Trump, the defeated president, had been encouraging protesters as Congress convened for a joint session to certify Joe Biden’s win.

Under the very risers set up for Biden’s inauguration at the U.S. Capitol, the Trump supporters gathered.

Protests are typical at the Capitol. But this one was not.

At least one person was shot and killed, though it’s not clear who pulled the trigger during the chaotic scene. Some in the crowd were shouting “traitors” as officers tried to keep them back.

Inside the House chamber, lawmakers described a harrowing scene.

As they stayed down, they were told to have gas masks at the ready -- and take off the lapel pins they wear identifying them as elected representatives.

Police had guns drawn, and furniture barricaded the door.

Glass was shattered. Some prayed while protesters banged on the doors. Rep. Dean Phillips yelled loudly at his Republicans, “This is because of you!”

A chaplain prayed as police guarded the doors to the chamber and lawmakers tried to gather information about what was happening.

Announcements blared: Due to an “external security threat,” no one could enter or exit the Capitol complex, the recording said. Lawmakers tweeted that they were sheltering in place.

Reporters and lawmakers hid under tables as the protesters banged on the door, demanding to be let inside. Rumors of guns spread but it wasn’t clear if any shots were fired beside the one. Tear gas was said to have been dispersed in the Rotunda.

After making sure the hallways were clear, police swiftly escorted people down a series of hallways and tunnels to a cafeteria in one of the House office buildings.

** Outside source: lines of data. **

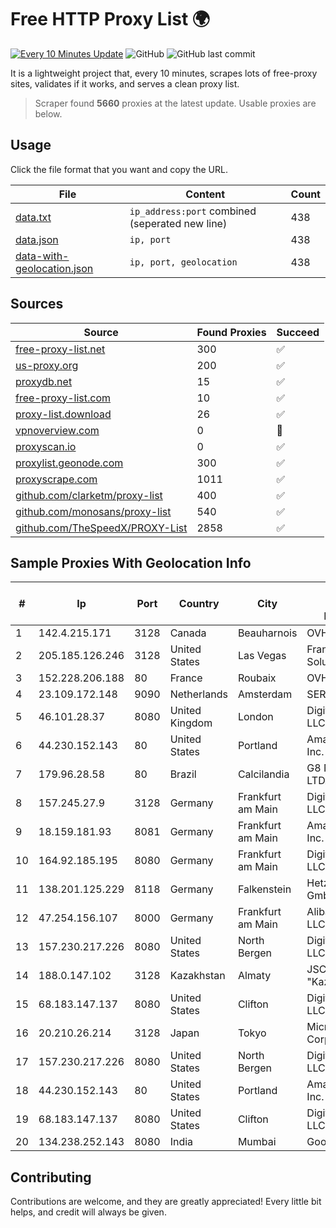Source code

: 
# Free HTTP Proxy List 🌍

[![Every 10 Minutes Update](https://github.com/mertguvencli/http-proxy-list/actions/workflows/main.yml/badge.svg?branch=main)](https://github.com/mertguvencli/http-proxy-list/actions/workflows/main.yml)
![GitHub](https://img.shields.io/github/license/mertguvencli/http-proxy-list)
![GitHub last commit](https://img.shields.io/github/last-commit/mertguvencli/http-proxy-list)

It is a lightweight project that, every 10 minutes, scrapes lots of free-proxy sites, validates if it works, and serves a clean proxy list.


> Scraper found **5660** proxies at the latest update. Usable proxies are below.

## Usage

Click the file format that you want and copy the URL.


|File|Content|Count|
|----|-------|-----|
|[data.txt](https://raw.githubusercontent.com/mertguvencli/http-proxy-list/main/proxy-list/data.txt)|`ip_address:port` combined (seperated new line)|438|
|[data.json](https://raw.githubusercontent.com/mertguvencli/http-proxy-list/main/proxy-list/data.json)|`ip, port`|438|
|[data-with-geolocation.json](https://raw.githubusercontent.com/mertguvencli/http-proxy-list/main/proxy-list/data-with-geolocation.json)|`ip, port, geolocation`|438|

## Sources

|Source|Found Proxies|Succeed|
|------|-------------|-------|
|[free-proxy-list.net](https://free-proxy-list.net)|300|✅|
|[us-proxy.org](https://www.us-proxy.org)|200|✅|
|[proxydb.net](http://proxydb.net)|15|✅|
|[free-proxy-list.com](https://free-proxy-list.com/?page=&port=&type%5B%5D=http&type%5B%5D=https&up_time=0&search=Search)|10|✅|
|[proxy-list.download](https://www.proxy-list.download/HTTP)|26|✅|
|[vpnoverview.com](https://vpnoverview.com/privacy/anonymous-browsing/free-proxy-servers)|0|🚫|
|[proxyscan.io](https://www.proxyscan.io)|0|✅|
|[proxylist.geonode.com](https://proxylist.geonode.com/api/proxy-list?limit=300&page=1&sort_by=lastChecked&sort_type=desc&protocols=http,https)|300|✅|
|[proxyscrape.com](https://api.proxyscrape.com/v2/?request=displayproxies&protocol=http&timeout=10000&country=all&ssl=all&anonymity=all)|1011|✅|
|[github.com/clarketm/proxy-list](https://raw.githubusercontent.com/clarketm/proxy-list/master/proxy-list-raw.txt)|400|✅|
|[github.com/monosans/proxy-list](https://raw.githubusercontent.com/monosans/proxy-list/main/proxies/http.txt)|540|✅|
|[github.com/TheSpeedX/PROXY-List](https://raw.githubusercontent.com/TheSpeedX/PROXY-List/master/http.txt)|2858|✅|


## Sample Proxies With Geolocation Info

|#|Ip|Port|Country|City|Internet Service Provider|
|-|--|----|-------|----|-------------------------|
|1|142.4.215.171|3128|Canada|Beauharnois|OVH SAS|
|2|205.185.126.246|3128|United States|Las Vegas|FranTech Solutions|
|3|152.228.206.188|80|France|Roubaix|OVH SAS|
|4|23.109.172.148|9090|Netherlands|Amsterdam|SERVERS-COM|
|5|46.101.28.37|8080|United Kingdom|London|DigitalOcean, LLC|
|6|44.230.152.143|80|United States|Portland|Amazon.com, Inc.|
|7|179.96.28.58|80|Brazil|Calcilandia|G8 NETWORKS LTDA|
|8|157.245.27.9|3128|Germany|Frankfurt am Main|DigitalOcean, LLC|
|9|18.159.181.93|8081|Germany|Frankfurt am Main|Amazon.com, Inc.|
|10|164.92.185.195|8080|Germany|Frankfurt am Main|DigitalOcean, LLC|
|11|138.201.125.229|8118|Germany|Falkenstein|Hetzner Online GmbH|
|12|47.254.156.107|8000|Germany|Frankfurt am Main|Alibaba.com LLC|
|13|157.230.217.226|8080|United States|North Bergen|DigitalOcean, LLC|
|14|188.0.147.102|3128|Kazakhstan|Almaty|JSC "KazTransCom"|
|15|68.183.147.137|8080|United States|Clifton|DigitalOcean, LLC|
|16|20.210.26.214|3128|Japan|Tokyo|Microsoft Corporation|
|17|157.230.217.226|8080|United States|North Bergen|DigitalOcean, LLC|
|18|44.230.152.143|80|United States|Portland|Amazon.com, Inc.|
|19|68.183.147.137|8080|United States|Clifton|DigitalOcean, LLC|
|20|134.238.252.143|8080|India|Mumbai|Google LLC|



## Contributing

Contributions are welcome, and they are greatly appreciated! Every
little bit helps, and credit will always be given.

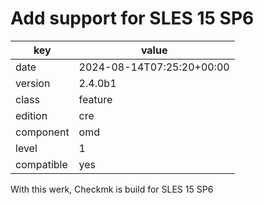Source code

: [//]: # (werk v2)
# Add support for SLES 15 SP6

key        | value
---------- | ---
date       | 2024-08-14T07:25:20+00:00
version    | 2.4.0b1
class      | feature
edition    | cre
component  | omd
level      | 1
compatible | yes

With this werk, Checkmk is build for SLES 15 SP6
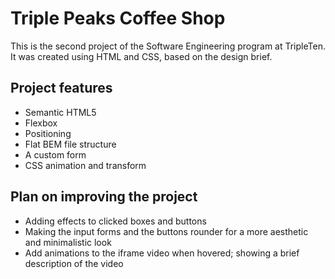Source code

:# Triple Peaks Coffee Shop

This is the second project of the Software Engineering program at TripleTen. It was created using HTML and CSS, based on the design brief.

## Project features

- Semantic HTML5
- Flexbox
- Positioning
- Flat BEM file structure
- A custom form
- CSS animation and transform

## Plan on improving the project

- Adding effects to clicked boxes and buttons
- Making the input forms and the buttons rounder for a more aesthetic and minimalistic look
- Add animations to the iframe video when hovered; showing a brief description of the video
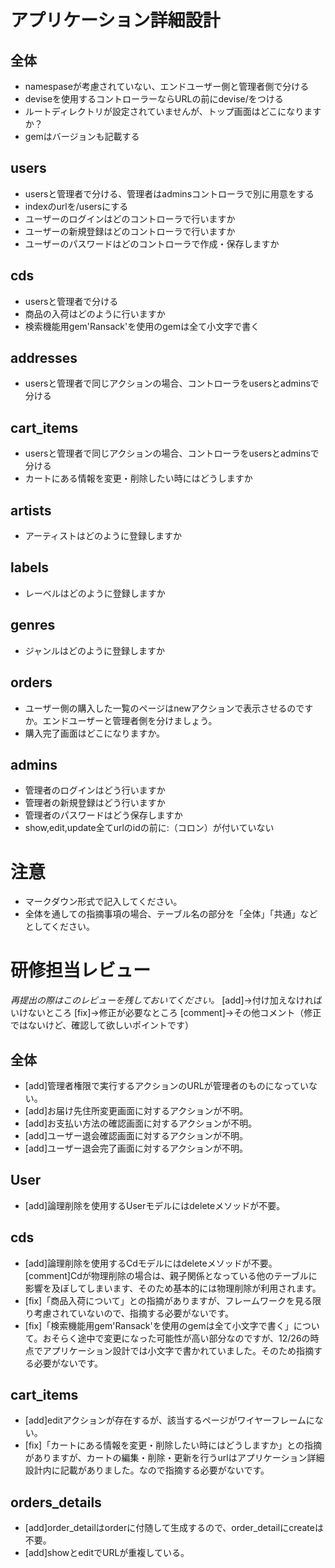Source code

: # アプリケーション詳細設計
## 全体
- namespaseが考慮されていない、エンドユーザー側と管理者側で分ける
- deviseを使用するコントローラーならURLの前にdevise/をつける
- ルートディレクトリが設定されていませんが、トップ画面はどこになりますか？
- gemはバージョンも記載する

## users
- usersと管理者で分ける、管理者はadminsコントローラで別に用意をする
- indexのurlを/usersにする
- ユーザーのログインはどのコントローラで行いますか
- ユーザーの新規登録はどのコントローラで行いますか
- ユーザーのパスワードはどのコントローラで作成・保存しますか

## cds
- usersと管理者で分ける
- 商品の入荷はどのように行いますか
- 検索機能用gem'Ransack'を使用のgemは全て小文字で書く

## addresses
- usersと管理者で同じアクションの場合、コントローラをusersとadminsで分ける

## cart_items
- usersと管理者で同じアクションの場合、コントローラをusersとadminsで分ける
- カートにある情報を変更・削除したい時にはどうしますか

## artists
- アーティストはどのように登録しますか

## labels
- レーベルはどのように登録しますか

## genres
- ジャンルはどのように登録しますか

## orders
- ユーザー側の購入した一覧のページはnewアクションで表示させるのですか。エンドユーザーと管理者側を分けましょう。
- 購入完了画面はどこになりますか。

## admins
- 管理者のログインはどう行いますか
- 管理者の新規登録はどう行いますか
- 管理者のパスワードはどう保存しますか
- show,edit,update全てurlのidの前に:（コロン）が付いていない

# 注意
* マークダウン形式で記入してください。
* 全体を通しての指摘事項の場合、テーブル名の部分を「全体」「共通」などとしてください。

# 研修担当レビュー
*再提出の際はこのレビューを残しておいてください。*
[add]→付け加えなければいけないところ
[fix]→修正が必要なところ
[comment]→その他コメント（修正ではないけど、確認して欲しいポイントです）

## 全体
- [add]管理者権限で実行するアクションのURLが管理者のものになっていない。
- [add]お届け先住所変更画面に対するアクションが不明。
- [add]お支払い方法の確認画面に対するアクションが不明。
- [add]ユーザー退会確認画面に対するアクションが不明。
- [add]ユーザー退会完了画面に対するアクションが不明。

## User
- [add]論理削除を使用するUserモデルにはdeleteメソッドが不要。

## cds 
- [add]論理削除を使用するCdモデルにはdeleteメソッドが不要。
  [comment]Cdが物理削除の場合は、親子関係となっている他のテーブルに影響を及ぼしてしまいます、そのため基本的には物理削除が利用されます。
- [fix]「商品入荷について」との指摘がありますが、フレームワークを見る限り考慮されていないので、指摘する必要がないです。
- [fix]「検索機能用gem'Ransack'を使用のgemは全て小文字で書く」について。おそらく途中で変更になった可能性が高い部分なのですが、12/26の時点でアプリケーション設計では小文字で書かれていました。そのため指摘する必要がないです。

## cart_items
- [add]editアクションが存在するが、該当するページがワイヤーフレームにない。
- [fix]「カートにある情報を変更・削除したい時にはどうしますか」との指摘がありますが、カートの編集・削除・更新を行うurlはアプリケーション詳細設計内に記載がありました。なので指摘する必要がないです。

## orders_details
- [add]order_detailはorderに付随して生成するので、order_detailにcreateは不要。
- [add]showとeditでURLが重複している。








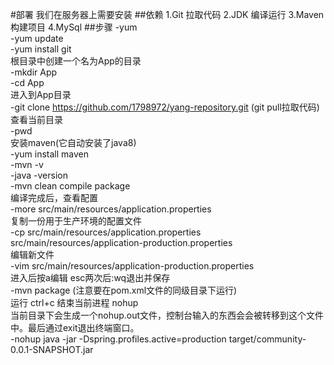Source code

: #部署
我们在服务器上需要安装
##依赖
1.Git 拉取代码
2.JDK 编译运行
3.Maven 构建项目
4.MySql
##步骤
-yum  <br/>
-yum update  <br/>
-yum install git  <br/> 
根目录中创建一个名为App的目录  <br/>
-mkdir App  <br/>
-cd App  <br/>
进入到App目录<br/>
-git clone https://github.com/1798972/yang-repository.git (git pull拉取代码) <br/>
查看当前目录 <br/>
-pwd  <br/>
安装maven(它自动安装了java8)  <br/>
-yum install maven  <br/>
-mvn -v  <br/>
-java -version  <br/>
-mvn clean compile package  <br/>
编译完成后，查看配置  <br/>
-more src/main/resources/application.properties  <br/>
复制一份用于生产环境的配置文件  <br/>
-cp src/main/resources/application.properties src/main/resources/application-production.properties  <br/>
编辑新文件  <br/>
-vim src/main/resources/application-production.properties  <br/>
进入后按a编辑 esc两次后:wq退出并保存  <br/>
-mvn package (注意要在pom.xml文件的同级目录下运行)<br/>
运行 ctrl+c 结束当前进程 nohup  <br/>
当前目录下会生成一个nohup.out文件，控制台输入的东西会会被转移到这个文件中。最后通过exit退出终端窗口。  <br/>
-nohup java -jar -Dspring.profiles.active=production target/community-0.0.1-SNAPSHOT.jar  <br/>


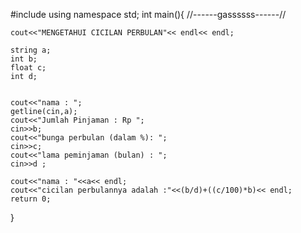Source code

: #include <iostream>
using namespace std;
int main(){
	//------gassssss------//
	
	cout<<"MENGETAHUI CICILAN PERBULAN"<< endl<< endl;
	
	string a;
	int b;
	float c;
	int d;
	
	
	cout<<"nama : ";
	getline(cin,a);
	cout<<"Jumlah Pinjaman : Rp ";
	cin>>b;
	cout<<"bunga perbulan (dalam %): ";
	cin>>c;
	cout<<"lama peminjaman (bulan) : ";
	cin>>d ;
	
	cout<<"nama : "<<a<< endl;
	cout<<"cicilan perbulannya adalah :"<<(b/d)+((c/100)*b)<< endl;
	return 0;
}
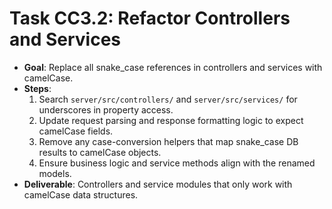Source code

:# Task CC3.2: Refactor Controllers and Services

- **Goal**: Replace all snake_case references in controllers and services with camelCase.
- **Steps**:
  1. Search `server/src/controllers/` and `server/src/services/` for underscores in property access.
  2. Update request parsing and response formatting logic to expect camelCase fields.
  3. Remove any case-conversion helpers that map snake_case DB results to camelCase objects.
  4. Ensure business logic and service methods align with the renamed models.
- **Deliverable**: Controllers and service modules that only work with camelCase data structures.
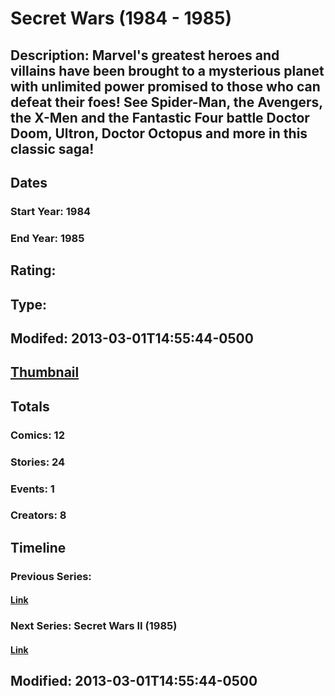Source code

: # Secret Wars (1984 - 1985)
## Description: Marvel's greatest heroes and villains have been brought to a mysterious planet with unlimited power promised to those who can defeat their foes! See Spider-Man, the Avengers, the X-Men and the Fantastic Four battle Doctor Doom, Ultron, Doctor Octopus and more in this classic saga!
## Dates
### Start Year: 1984
### End Year: 1985
## Rating: 
## Type: 
## Modifed: 2013-03-01T14:55:44-0500
## [Thumbnail](http://i.annihil.us/u/prod/marvel/i/mg/6/10/5131073ccbf68.jpg)
## Totals
### Comics: 12
### Stories: 24
### Events: 1
### Creators: 8
## Timeline
### Previous Series: 
#### [Link]()
### Next Series: Secret Wars II (1985)
#### [Link](http://gateway.marvel.com/v1/public/series/3694)
## Modified: 2013-03-01T14:55:44-0500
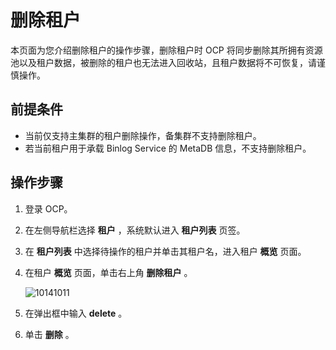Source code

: # 删除租户

本页面为您介绍删除租户的操作步骤，删除租户时 OCP 将同步删除其所拥有资源池以及租户数据，被删除的租户也无法进入回收站，且租户数据将不可恢复，请谨慎操作。

## 前提条件

* 当前仅支持主集群的租户删除操作，备集群不支持删除租户。
* 若当前租户用于承载 Binlog Service 的 MetaDB 信息，不支持删除租户。

## 操作步骤

1. 登录 OCP。

2. 在左侧导航栏选择 **租户** ，系统默认进入 **租户列表** 页签。

3. 在 **租户列表** 中选择待操作的租户并单击其租户名，进入租户 **概览** 页面。

4. 在租户 **概览** 页面，单击右上角 **删除租户** 。

   ![10141011](https://obbusiness-private.oss-cn-shanghai.aliyuncs.com/doc/img/ocp/401/%E5%88%A0%E9%99%A4%E7%A7%9F%E6%88%B71.png)

5. 在弹出框中输入 **delete** 。

6. 单击 **删除** 。
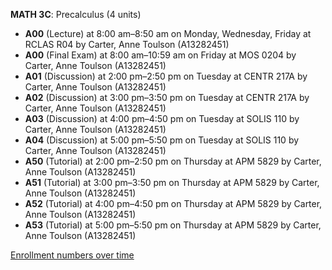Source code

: **MATH 3C**: Precalculus (4 units)

- **A00** (Lecture) at 8:00 am–8:50 am on Monday, Wednesday, Friday at RCLAS R04 by Carter, Anne Toulson (A13282451)
- **A00** (Final Exam) at 8:00 am–10:59 am on Friday at MOS 0204 by Carter, Anne Toulson (A13282451)
- **A01** (Discussion) at 2:00 pm–2:50 pm on Tuesday at CENTR 217A by Carter, Anne Toulson (A13282451)
- **A02** (Discussion) at 3:00 pm–3:50 pm on Tuesday at CENTR 217A by Carter, Anne Toulson (A13282451)
- **A03** (Discussion) at 4:00 pm–4:50 pm on Tuesday at SOLIS 110 by Carter, Anne Toulson (A13282451)
- **A04** (Discussion) at 5:00 pm–5:50 pm on Tuesday at SOLIS 110 by Carter, Anne Toulson (A13282451)
- **A50** (Tutorial) at 2:00 pm–2:50 pm on Thursday at APM 5829 by Carter, Anne Toulson (A13282451)
- **A51** (Tutorial) at 3:00 pm–3:50 pm on Thursday at APM 5829 by Carter, Anne Toulson (A13282451)
- **A52** (Tutorial) at 4:00 pm–4:50 pm on Thursday at APM 5829 by Carter, Anne Toulson (A13282451)
- **A53** (Tutorial) at 5:00 pm–5:50 pm on Thursday at APM 5829 by Carter, Anne Toulson (A13282451)

[Enrollment numbers over time](./MATH3C.tsv)
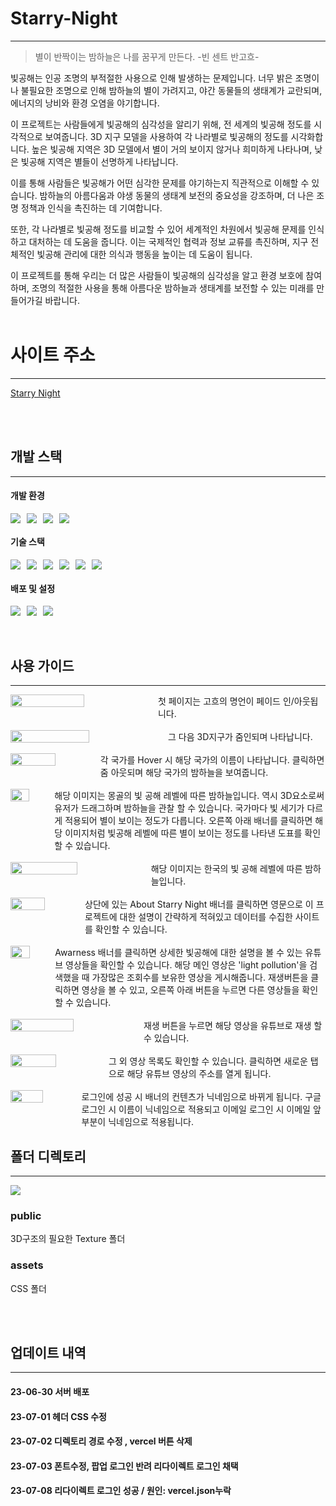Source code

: # Starry-Night

---

> 별이 반짝이는 밤하늘은 나를 꿈꾸게 만든다. -빈 센트 반고흐-

빛공해는 인공 조명의 부적절한 사용으로 인해 발생하는 문제입니다. 너무 밝은 조명이나 불필요한 조명으로 인해 밤하늘의 별이 가려지고, 야간 동물들의 생태계가 교란되며, 에너지의 낭비와 환경 오염을 야기합니다.

이 프로젝트는 사람들에게 빛공해의 심각성을 알리기 위해, 전 세계의 빛공해 정도를 시각적으로 보여줍니다. 3D 지구 모델을 사용하여 각 나라별로 빛공해의 정도를 시각화합니다. 높은 빛공해 지역은 3D 모델에서 별이 거의 보이지 않거나 희미하게 나타나며, 낮은 빛공해 지역은 별들이 선명하게 나타납니다.

이를 통해 사람들은 빛공해가 어떤 심각한 문제를 야기하는지 직관적으로 이해할 수 있습니다. 밤하늘의 아름다움과 야생 동물의 생태계 보전의 중요성을 강조하며, 더 나은 조명 정책과 인식을 촉진하는 데 기여합니다.

또한, 각 나라별로 빛공해 정도를 비교할 수 있어 세계적인 차원에서 빛공해 문제를 인식하고 대처하는 데 도움을 줍니다. 이는 국제적인 협력과 정보 교류를 촉진하며, 지구 전체적인 빛공해 관리에 대한 의식과 행동을 높이는 데 도움이 됩니다.

이 프로젝트를 통해 우리는 더 많은 사람들이 빛공해의 심각성을 알고 환경 보호에 참여하며, 조명의 적절한 사용을 통해 아름다운 밤하늘과 생태계를 보전할 수 있는 미래를 만들어가길 바랍니다.
<br>
<br>

# 사이트 주소

---

[Starry Night](https://starry-night-joshyeom.vercel.app/)

<br>
<br>

## 개발 스택

---

#### 개발 환경

<div style="display: flex; gap: 10px">
    <img src="https://img.shields.io/badge/visual studio code-007ACC?style=for-the-badge&logo=visualStudiocode&logoColor=white">
    <img src="https://img.shields.io/badge/git-F05032?style=for-the-badge&logo=git&logoColor=white">
    <img src="https://img.shields.io/badge/github-181717?style=for-the-badge&logo=github&logoColor=white">
    <img src="https://img.shields.io/badge/vite-646CFF?style=for-the-badge&logo=vite&logoColor=white">
</div>

#### 기술 스택

<div style="display: flex; gap: 10px">
    <img src="https://img.shields.io/badge/css-1572B6?style=for-the-badge&logo=css3&logoColor=white"> 
    <img src="https://img.shields.io/badge/javascript-F7DF1E?style=for-the-badge&logo=javascript&logoColor=black"> 
    <img src="https://img.shields.io/badge/react-61DAFB?style=for-the-badge&logo=react&logoColor=black">
    <img src="https://img.shields.io/badge/recoil-000000?style=for-the-badge&logo=recoil&logoColor=white">
    <img src="https://img.shields.io/badge/three-000000?style=for-the-badge&logo=three&logoColor=white">
    <img src="https://img.shields.io/badge/Tween-000000?style=for-the-badge&logo=tween&logoColor=white">
</div>

#### 배포 및 설정

<div style="display: flex; gap: 10px">
    <img src="https://img.shields.io/badge/firebase-FFCA28?style=for-the-badge&logo=firebase&logoColor=white">
    <img src="https://img.shields.io/badge/vercel-000000?style=for-the-badge&logo=vercel&logoColor=white">
    <img src="https://img.shields.io/badge/npm-CB3837?style=for-the-badge&logo=npm&logoColor=white">
</div>

<br>
<br>

## 사용 가이드

---

<div style="display: flex;">
<img width="50%" src="https://github.com/joshyeom/project-starry-night/assets/105287510/90431375-7f1d-45ed-8f5d-958386f630e7">
<div height="100%" style="display: flex; align-items: center">첫 페이지는 고흐의 명언이 페이드 인/아웃됩니다.</div>
</div>
<br/>
<div style="display: flex;">
<img width="50%" src="https://github.com/joshyeom/project-starry-night/assets/105287510/e6e68622-fee5-4f1b-b33f-a164bece999a">
<div height="100%" style="display: flex; align-items: center">그 다음 3D지구가 줌인되며 나타납니다.</div>
</div>
<br/>
<div style="display: flex;">
<img width="50%" src="https://github.com/joshyeom/project-starry-night/assets/105287510/d52375e5-92d8-4aca-a425-dadc386c6648">
<div height="100%" style="display: flex; align-items: center">각 국가를 Hover 시 해당 국가의 이름이 나타납니다. 클릭하면 줌 아웃되며 해당 국가의 밤하늘을 보여줍니다.</div>
</div>
<br/>
<div style="display: flex; gap:10px;">
<img width="50%" src="https://github.com/joshyeom/project-starry-night/assets/105287510/b95a65d7-9599-4cec-a579-3e37f4a7eede">
<div height="100%" style="display: flex; align-items: center">해당 이미지는 몽골의 빛 공해 레벨에 따른 밤하늘입니다. 역시 3D요소로써 유저가 드래그하며 밤하늘을 관찰 할 수 있습니다. 국가마다 빛 세기가 다르게 적용되어 별이 보이는 정도가 다릅니다. 오른쪽 아래 배너를 클릭하면 해당 이미지처럼 빛공해 레벨에 따른 별이 보이는 정도를 나타낸 도표를 확인할 수 있습니다.</div>
</div>
<br/>
<div style="display: flex; gap:10px;">
<img width="50%" src="https://velog.velcdn.com/images/josh_yeom/post/940fc72e-49cc-4733-bda8-c96c7e476f37/image.png">
<div height="100%" style="display: flex; align-items: center">해당 이미지는 한국의 빛 공해 레벨에 따른 밤하늘입니다. </div>
</div>
<br/>
<div style="display: flex; gap:10px;">
<img width="50%" src="https://velog.velcdn.com/images/josh_yeom/post/f0273ff8-2fc5-4b33-b7cc-2d26198e6e56/image.png">
<div height="100%" style="display: flex; align-items: center">상단에 있는 About Starry Night 배너를 클릭하면 영문으로 이 프로젝트에 대한 설명이 간략하게 적혀있고 데이터를 수집한 사이트를 확인할 수 있습니다.</div>
</div>
<br/>
<div style="display: flex; gap:10px;">
<img width="50%" src="https://velog.velcdn.com/images/josh_yeom/post/d49a26dd-786e-4c42-a721-7965baae70cd/image.png">
<div height="100%" style="display: flex; align-items: center">Awarness 배너를 클릭하면 상세한 빛공해에 대한 설명을 볼 수 있는 유튜브 영상들을 확인할 수 있습니다. 해당 메인 영상은 'light pollution'을 검색했을 때 가장많은 조회수를 보유한 영상을 게시해줍니다. 재생버튼을 클릭하면 영상을 볼 수 있고, 오른쪽 아래 버튼을 누르면 다른 영상들을 확인 할 수 있습니다. </div>
</div>
<br/>
<div style="display: flex; gap:10px;">
<img width="50%" src="https://velog.velcdn.com/images/josh_yeom/post/e7065e32-1abe-4cda-ae49-c6a695fc1072/image.png">
<div height="100%" style="display: flex; align-items: center">재생 버튼을 누르면 해당 영상을 유튜브로 재생 할 수 있습니다.</div>
</div>
<br/>
<div style="display: flex; gap:10px;">
<img width="50%" src="https://velog.velcdn.com/images/josh_yeom/post/8881d988-475a-4e07-880e-7805029e9d35/image.png">
<div height="100%" style="display: flex; align-items: center">그 외 영상 목록도 확인할 수 있습니다. 클릭하면 새로운 탭으로 해당 유튜브 영상의 주소를 열게 됩니다.</div>
</div>
<br/>
<div style="display: flex; gap:10px;">
<img width="50%" src="https://velog.velcdn.com/images/josh_yeom/post/0f6f826d-bdb0-4b7d-845b-ccdd617308e8/image.png">
<div height="100%" style="display: flex; align-items: center">로그인에 성공 시 배너의 컨텐츠가 닉네임으로 바뀌게 됩니다. 구글 로그인 시 이름이 닉네임으로 적용되고 이메일 로그인 시 이메일 앞부분이 닉네임으로 적용됩니다.</div>
</div>

## 폴더 디렉토리

---

<img src="https://velog.velcdn.com/images/josh_yeom/post/5161049e-6cd3-43f5-a94e-91311e3d1b42/image.png">

### public

3D구조의 필요한 Texture 폴더

### assets

CSS 폴더

<br>
<br>

## 업데이트 내역

---

#### 23-06-30 서버 배포

#### 23-07-01 헤더 CSS 수정

#### 23-07-02 디렉토리 경로 수정 , vercel 버튼 삭제

#### 23-07-03 폰트수정, 팝업 로그인 반려 리다이렉트 로그인 채택

#### 23-07-08 리다이렉트 로그인 성공 / 원인: vercel.json누락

As he walked out of the Capitol, Connecticut Rep. Jim Himes said he “always assumed it could never happen here.”

But others were not so sure.

Rep. Mike Kelly of Pennsylvania, among those challenging Biden’s win, blamed “both sides” for the chaos at the Capitol.

“What do you think was taking place in this country?” he told reporters. “There’s been a lot of people during the last four years that have just been getting more and more incensed over what is going on around the country, on both sides. It’s just too bad. This is not how we handle things in America.”

The Senate side was not much different.

Vice President Mike Pence, who was presiding over the session, was evacuated from the Senate as protesters and police shouted outside the doors.

Police evacuated the chamber at 2:30 p.m., ushering senators to the first of what would be several undisclosed locations.

Clerks grabbed boxes of electoral college certificates as they left.

Vice President-elect Kamala Harris, attending the session, was among those ushered to safety.

As soon as they left, protesters roamed the halls shouting, “Where are they?” One got on the Senate dais and yelled, “Trump won that election.”

Before protests broke out, Valadao, who serves Kings County as well as other parts of the Valley, posted on social media that, "The role of Congress as defined by the Constitution is to count the votes certified by the states. It is not the role of Congress to choose who the states certify. Only states have the authority to appoint electors.

"Choosing to ignore the facts for the sake of party power is damaging to the American people’s confidence in the Electoral College and sets an unwise precedent for future elections.
 
"Simply put, Congress does not have the power to pick the president — the American people do, through the Electoral College."
 
Valadao recently announced Saturday that he has tested positive for COVID-19.